О том, чем кончилась рыбная ловля в Нотр-Дам-де-Шан
I
...Крючок не выдержал. Карп - здоровенный, не менее двух фунтов весом
- сорвался и, победно блеснув серебристой чешуей, плюхнулся в воду. Пьер
охнул и застыл, сжимая в кулаке бесполезную удочку. В довершение всего
рыба, прежде чем бесследно сгинуть в темной воде, на мгновенье выглянула
и, как мне показалось, бросила на неудачливого рыбака полный ехидства
взгляд. Этого Пьер, и без того сраженный случившимся, уже не выдержал:
- У, дьявол! Ах, чтоб его!.. Кровь Христова, вернусь в Сен-Дени, я
этому отцу Иегудиилу ноги вырву! Говорил я ему - железо хреновое, а он...
Отец Иегудиил - наш монастырский кузнец, - действительно в последнее
время стал портачить, но это обстоятельство никак не оправдывало ни
содержания, ни формы сказанного.
- Брат Петр, - негромко позвал я, чувствуя, что Пьер готов отмочить
следующий пассаж по поводу карпа, удочки, крючка и отца Иегудиила. - Брат
Пьер...
Петр в сердцах швырнул удочку оземь, вобрал побольше воздуха, раскрыл
рот, и тут до него, наконец, начало доходить. Я мельком оглянулся - брат
Ансельм стоял с невозмутимым видом, но в глазах его определенно бегали
чертики. Впрочем, с первого взгляда и не заметишь - держать себя этот
мальчик умеет.
- От-тец Гильом... - запинаясь начал Пьер. - Я... ну...

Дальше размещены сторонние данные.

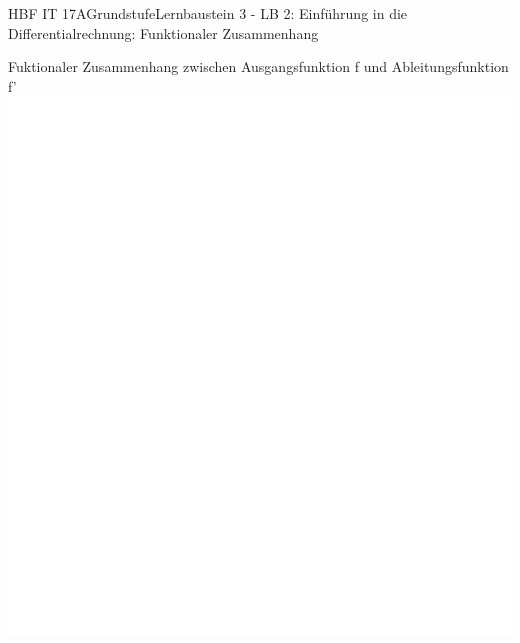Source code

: \documentclass[oneside,openany,headings=optiontotoc,11pt,numbers=noenddot]{scrreprt}
\begin{document}
\begin{worksheet}{HBF IT 17A}{Grundstufe}{Lernbaustein 3 - LB 2: Einführung in die Differentialrechnung: Funktionaler Zusammenhang}
		\begin{framed}
			\noindent
			\tiny{\color{codegray}Fuktionaler Zusammenhang zwischen Ausgangsfunktion f und Ableitungsfunktion f'}\\
			\includegraphics[scale=0.42]{../empty.jpg}
		\end{framed}
	\end{worksheet}
\end{document}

- По-латыни, пожалуйста, - все с тем же спокойствием попросил я, чем
вверг Пьера в окончательное смущение. Ибо кроме строжайше запрещенной
божбы и поминания нечистого он умудрился выговорить все это на "ланг
д'уи"*
__________________________________________________________________________
* "Ланг д'уи" - (язык "да") - наречие, на котором говорили в Северной
Франции. Южнее Луары господствовал "ланг д'ок" с диким нормандским
произношением.
__________________________________________________________________________
- Я... ну... Рыба...
- Дальше, - подбодрил я, наблюдая как покрасневший и разом вспотевший
Пьер с неимоверным усилием подбирает непослушные латинские слова.
- Я ловить, я ловил... - Пьер вздохнул и потер громадной пятерней
свою веснущатую физиономию.
- Мы ловили, - согласился я.
Я вновь обернулся - брат Ансельм смеялся, но незаметно - одними
уголками губ. Уже не в первый раз подумалось о том, где мальчик так
научился себя держать. Все-таки ему еле-еле восемнадцать, и то по
документам, которые не у одного меня вызывали сомнения.
- Мы ловили, - обреченно повторил Пьер. - Отец Иегудиил - в аббатстве
святого Дионисия кузнец есть. Он плохой кузнец есть. Он сделать... сделал
плохой...
Похоже, слово "крючок" забылось, и Пьер мучительно подыскивал
подходящий эквивалент.
- Он сделал плохое орудие... Орудие удить... Отец Гильом!
- Так...
Я отложил в сторону удочку и смерил Пьера выразительным взглядом.
Детина сжался и заморгал.
- Брат Пьер плохая память иметь, - вздохнул я. - Брат Петр забыть,
как мы договариваться...
- Отец Гильом! - вновь воззвал несчастный, взмахнув ручищами, от чего
в неподвижном вечернем воздухе повеяло свежим ветром.
- Вы - будущий священник, брат Петр. В вашей практике будет немало
эпизодов, по сравнению с которыми этот несчастный карп - сущая мелочь. Вы
должны сохранять спокойствие и не сбиваться на простонародную тарабарщину
из которой, к вашему счастью, я не понял ни слова... Дюжину "Отче наш" и
дюжину "Верую" перед сном. Вы кажется улыбаетесь, брат Ансельм?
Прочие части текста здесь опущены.